Seine Augen lagen auf dem Inferno. Das Gewitter hatte sich inzwischen verzogen, doch der Regen prasselte nun heftiger denn je auf die brennenden Häuser und sorgte für eine starke Rauchentwicklung, die vom Wind schnell wieder abgezogen wurde. Enrico beobachtete, wie der große Mann den Kampf aufgab und sein Kopf zurück an die Brunnenwand fiel. Der Feuerschein beleuchtete die Beiden gut. Funken hatten Brandlöcher in die Kleidung gefressen und Verbrennungen in den Gesichtern verursacht, auch wenn der Regen die zwei Gefangenen vor dem Schlimmsten bewahrte.
Der Freund des großen Mannes kämpfte noch immer gegen die Fesseln an. Enrico konnte ihn durch den Lärm des Feuers keuchen, husten und fluchen hören. Sein Blick wanderte zu dem Kameraden, der sich stöhnend auf die Seite gerollt hatte und wieder eingeschlafen war. Dann stieß er sich mit zusammen gepressten Lippen vom Baum ab und ging mit langen Schritten zurück zum Brunnen, wo er sich einfach vor die Beiden Männer setzte und sie betrachtete.
Sergej hatte inne gehalten mit seinen Bemühungen und starrte Enrico feindselig an.

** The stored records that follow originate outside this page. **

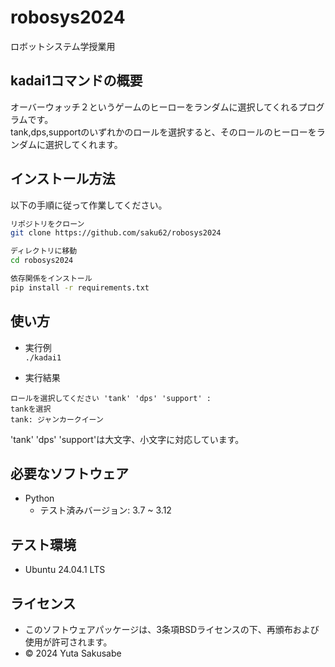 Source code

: # robosys2024
ロボットシステム学授業用

## kadai1コマンドの概要
オーバーウォッチ２というゲームのヒーローをランダムに選択してくれるプログラムです。  
tank,dps,supportのいずれかのロールを選択すると、そのロールのヒーローをランダムに選択してくれます。


## インストール方法
以下の手順に従って作業してください。  
```bash
リポジトリをクローン  
git clone https://github.com/saku62/robosys2024

ディレクトリに移動  
cd robosys2024

依存関係をインストール  
pip install -r requirements.txt
```


## 使い方
- 実行例  
```./kadai1```

- 実行結果  
```
ロールを選択してください 'tank' 'dps' 'support' :
tankを選択   
tank: ジャンカークイーン
```  
'tank' 'dps' 'support'は大文字、小文字に対応しています。　　


## 必要なソフトウェア
- Python
  - テスト済みバージョン: 3.7 ~ 3.12

## テスト環境
- Ubuntu 24.04.1 LTS

## ライセンス
- このソフトウェアパッケージは、3条項BSDライセンスの下、再頒布および使用が許可されます。
- © 2024 Yuta Sakusabe
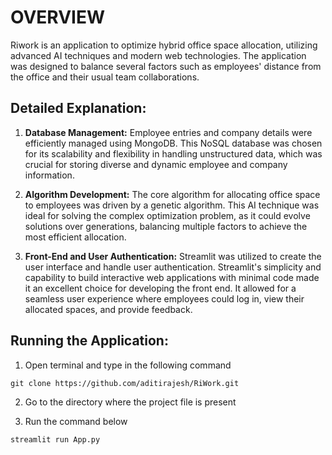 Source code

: # OVERVIEW

Riwork is an application to optimize hybrid office space allocation, utilizing advanced AI techniques and modern web technologies. The application was designed to balance several factors such as employees' distance from the office and their usual team collaborations.

## Detailed Explanation:

1. **Database Management:** Employee entries and company details were efficiently managed using MongoDB. This NoSQL database was chosen for its scalability and flexibility in handling unstructured data, which was crucial for storing diverse and dynamic employee and company information.

2. **Algorithm Development:** The core algorithm for allocating office space to employees was driven by a genetic algorithm. This AI technique was ideal for solving the complex optimization problem, as it could evolve solutions over generations, balancing multiple factors to achieve the most efficient allocation.

3. **Front-End and User Authentication:** Streamlit was utilized to create the user interface and handle user authentication. Streamlit's simplicity and capability to build interactive web applications with minimal code made it an excellent choice for developing the front end. It allowed for a seamless user experience where employees could log in, view their allocated spaces, and provide feedback.


## Running the Application:
1. Open terminal and type in the following command
```
git clone https://github.com/aditirajesh/RiWork.git
```

2. Go to the directory where the project file is present

3. Run the command below
```
streamlit run App.py
```
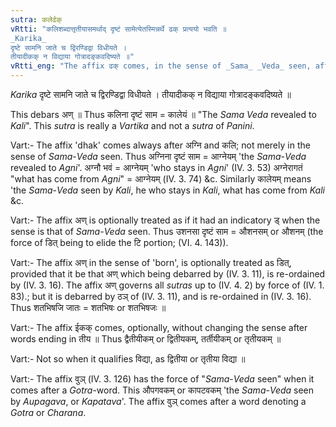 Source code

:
 ```yaml
---
sutra: कलेर्ढक्
vRtti: "कलिशब्दात्तृतीयासमर्थाद् दृष्टं सामेत्येतस्मिन्नर्थे ढक् प्रत्ययो भवति ॥
_Karika_
दृष्टे सामनि जाते च द्विरण्डिद्वा विधीयते ।
तीयादीकक् न विद्याया गोत्रादङ्कवदिष्यते ॥"
vRtti_eng: "The affix ढक् comes, in the sense of _Sama_ _Veda_ seen, after the word '_Kali_', being in the instrumental case in construction."
---
```

_Karika_
दृष्टे सामनि जाते च द्विरण्डिद्वा विधीयते ।
तीयादीकक् न विद्याया गोत्रादङ्कवदिष्यते ॥

This debars अण् ॥ Thus कलिना दृष्टं साम = कालेयं ॥ "The _Sama_ _Veda_ revealed to _Kali_". This _sutra_ is really a _Vartika_ and not a _sutra_ of _Panini_.

Vart:- The affix 'dhak' comes always after अग्नि and कलि; not merely in the sense of _Sama_-_Veda_ seen. Thus अग्निना दृष्टं साम = आग्नेयम् 'the _Sama_-_Veda_ revealed to _Agni_'. अग्नौ भवं = आग्नेयम् 'who stays in _Agni_' (IV. 3. 53) अग्नेरागतं "what has come from _Agni_" = आग्नेयम् (IV. 3. 74) &c. Similarly कालेयम् means 'the _Sama_-_Veda_ seen by _Kali_, he who stays in _Kali_, what has come from _Kali_ &c.

Vart:- The affix अण् is optionally treated as if it had an indicatory ड् when the sense is that of _Sama_-_Veda_ seen. Thus उशनसा दृष्टं साम = औशनसम् or औशनम् (the force of डित् being to elide the टि portion; (VI. 4. 143)).

Vart:- The affix अण् in the sense of 'born', is optionally treated as डित्, provided that it be that अण् which being debarred by (IV. 3. 11), is re-ordained by (IV. 3. 16). The affix अण् governs all _sutras_ up to (IV. 4. 2) by force of (IV. 1. 83).; but it is debarred by ठञ् of (IV. 3. 11), and is re-ordained in (IV. 3. 16). Thus शतभिषजि जातः = शतभिषः or शतभिषजः ॥

Vart:- The affix ईकक् comes, optionally, without changing the sense after words ending in तीय ॥ Thus द्वैतीयीकम् or द्वितीयकम्, तर्तीयीकम् or तृतीयकम् ॥

Vart:- Not so when it qualifies विद्या, as द्वितीया or तृतीया विद्या ॥  

Vart:- The affix वुञ् (IV. 3. 126) has the force of "_Sama_-_Veda_ seen" when it comes after a _Gotra_-word. This औपगवकम् or कापटवकम् 'the _Sama_-_Veda_ seen by _Aupagava_, or _Kapatava_'. The affix वुञ् comes after a word denoting a _Gotra_ or _Charana_.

Seine Lippen waren rau und aufgerissen von der Hitze, die Haare hingen nass in der Stirn und Regentropfen fädelten sich ihren Weg über Brandblasen und Asche im Gesicht. Enrico spürte die massive Hitze, die das brennende Bauernhaus ausstrahlte, während der Schuppen krachend in sich zusammen fiel und eine dichte Funkenwolke auslöste.
"Warum hasst Fabrizio euch so sehr?" fragte Enrico unumwunden. Sergej starrte ihn verwundert an.
"Frag ihn doch! Wir wissen es selbst nicht genau!" fauchte er sein Gegenüber an. Enrico musterte ihn nachdenklich, dann deutete er mit dem Kinn auf den bewusstlosen Armand.
"Ist der da an dem Tod seiner Schwester schuld?" Sergej stutzte.
"Das kann ich dir nicht sagen. Ich weiß nur, dass Fabrizio selbst beinahe seine Gefährtin getötet hätte und Armand ihn am Leben ließ und sogar darüber beim Alten schwieg!" Enrico runzelte die Stirn, was Sergej sofort veranlasste, weiter zu reden, wobei er gegen den Lärm des Feuers anbrüllen musste.
"Der Alte hat uns begnadigt und sogar geholfen. Fabrizio ist sein Sohn und doch wirft er alle Entscheidungen seines Vaters über den Haufen. Du weißt selbst, wer hier die Fehler macht!" Er wollte weiter reden, doch ein Hustenanfall schüttelte ihn und brachte ihn zum Röcheln. Enrico zog sein Messer aus dem Gürtel. Entschlossen richtete er sich auf, beugte sich über Armand und durchschnitt die Fesseln. Während Armand in sich zusammen sackte, wandte sich Enrico Sergej zu und befreite auch ihn. Dann richtete er sich auf und verstaute sein Messer wieder.
Sergej war verblüfft, rappelte sich aber so schnell er konnte auf die Beine. Taumelnd blieb er vor Enrico stehen, lauerndes Abwarten im Gesicht und bereit, sich sofort auf ihn zu stürzen.
"Ich weiß, dass es falsch ist, eine Schwangere zu jagen, statt sie zu ehren und zu schützen." murmelte Enrico nun so leise, dass Sergej Mühe hatte, ihn zu verstehen.
"Schlag mich nieder. Aber gründlich. Und dann trag mich zum Baum da hinten." verlangte er. Sergej blinzelte ratlos. Doch lange zögerte er nicht.
"Danke." sagte er nur knapp, dann griff er Enrico an.

1 Kommentar:

  1. Ha! Da ist die Wendung! Ich wusste doch, dass Enrico keinen blinden Kadavergehorsam pflegt. Und er hat auch gleich die Variante gefunden, mit der er selbst heil aus der Nummer herauskommt!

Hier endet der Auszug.